> TASK DIRECTIONS
Within the following material, tally each line that contains the string "begin". Give the tally only.

> SOURCE DATA
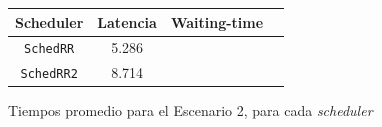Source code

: \begin{figure}[H]
    \begin{center}
        \begin{tabular}{|c|c|c|c|}
            \hline
            \textbf{Scheduler} & \textbf{Latencia} & \textbf{Waiting-time} \\ \hline
            \texttt{SchedRR}   & 5.286 &  \\
            \texttt{SchedRR2}  & 8.714 &  \\ \hline
        \end{tabular}
        \caption{Tiempos promedio para el Escenario 2, para cada \emph{scheduler}}
    \end{center}
\end{figure}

> TASK OUTPUT
3